Monday, June 18, 2007

Tubular! Awesome! New Coke-Tactular!

Well, I was gonna use "Reaganomics!", but that'd be stealing too much from Robot Chicken, so ah well. This week's bit of gaming nostalgia is Teenage Mutant Ninja Turtles 2: The Arcade Game. Who says only Japanese RPGs have ridiculously long names?

Truth be told, I had the first three Ninja Turtles games for the NES, and each had some nice features, but #2 was my favorite. From the basic side-scrolling original (with top down views when you went outside buildings), the game designers added several features.

- There was the three-quarter view, which gave a sense of depth to the levels, since you could dodge attacks by simply moving towards the top of bottom of the screen, depending on where you were.

- They added the jump kick attack. In the first game, you had your weapons (bo, katana, sai, nunchuks), and then you could pick up other weapons as you went along, like boomerangs, shuriken, grappling hooks, etc. In this one, they removed the extra weapons, which were limited use anyway, and gave you an attack you could start from a distance (since you could jump, and then launch the kick, while out of the enemy's range).
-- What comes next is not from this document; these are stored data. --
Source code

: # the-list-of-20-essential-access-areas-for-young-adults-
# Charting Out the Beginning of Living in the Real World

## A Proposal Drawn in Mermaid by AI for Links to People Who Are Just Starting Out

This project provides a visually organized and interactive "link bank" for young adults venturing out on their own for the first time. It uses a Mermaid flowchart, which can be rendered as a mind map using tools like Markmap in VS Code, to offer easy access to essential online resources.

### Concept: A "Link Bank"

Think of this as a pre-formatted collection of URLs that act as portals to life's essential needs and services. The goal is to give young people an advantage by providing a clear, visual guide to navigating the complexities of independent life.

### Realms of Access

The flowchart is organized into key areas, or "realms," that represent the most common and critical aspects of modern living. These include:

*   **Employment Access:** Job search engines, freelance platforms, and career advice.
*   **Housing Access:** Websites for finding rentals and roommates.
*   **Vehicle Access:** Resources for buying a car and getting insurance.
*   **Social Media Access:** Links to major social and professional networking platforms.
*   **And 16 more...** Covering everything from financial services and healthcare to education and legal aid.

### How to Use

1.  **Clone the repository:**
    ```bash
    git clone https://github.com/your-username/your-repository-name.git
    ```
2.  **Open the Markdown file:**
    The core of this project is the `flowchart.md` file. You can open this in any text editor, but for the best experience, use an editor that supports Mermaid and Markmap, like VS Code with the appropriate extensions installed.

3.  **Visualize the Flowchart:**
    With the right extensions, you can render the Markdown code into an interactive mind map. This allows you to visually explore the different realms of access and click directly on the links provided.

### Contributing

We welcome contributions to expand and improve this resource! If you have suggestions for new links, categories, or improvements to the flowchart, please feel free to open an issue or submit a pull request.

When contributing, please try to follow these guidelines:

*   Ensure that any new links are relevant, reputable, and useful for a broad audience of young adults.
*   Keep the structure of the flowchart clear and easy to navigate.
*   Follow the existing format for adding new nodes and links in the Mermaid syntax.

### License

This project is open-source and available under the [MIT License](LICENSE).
Plus, the enemies often didn't seem as able to defend themselves against the jump kick, compared to charging up to them and smacking them repeatedly with your weapon.

- They gave you a level where you cruised down the freeway on a rocket-powered skateboard, fighting ninjas on skateboards, and helicopters (how awesome is it that you could jump kick a helicopter into oblivion?). Much like the bungie-jumping level in Earthworm Jim, that was one of those levels I would play the game for hours, specifically so I could reach that level, and have some fun.

- They made it co-op. That was a totally new idea to me at the time, being able to actually play simultaneously with one of your friends, whomping the bad guys from two directions at once. Granted, the game added twice as many enemies to compensate for there being twice as many turtles, and my friends were rarely on the same level as me, meaning they died a lot, and took advantage of one of the game's other features, wherin a defeated player could get back into the game, provided their partner had a spare life. It was only really a problem when I only had two bars of my current life left, and the spare they took was my only other life, so suddenly I'm the one facing imminent demise.

That occasional annoyance aside, it was still an intensely fun game, and it's the first game I got my dad to play with me, and that counts for a lot with me.

2 comments:

thekelvingreen said...

It should be out for download on Wii fairly soon. Did you ever play it in the arcades, when it was four-player? Brilliant game.

CalvinPitt said...

kelvingreen: I think I played it in the arcade once, sadly I think I only had one other person to play with at the time.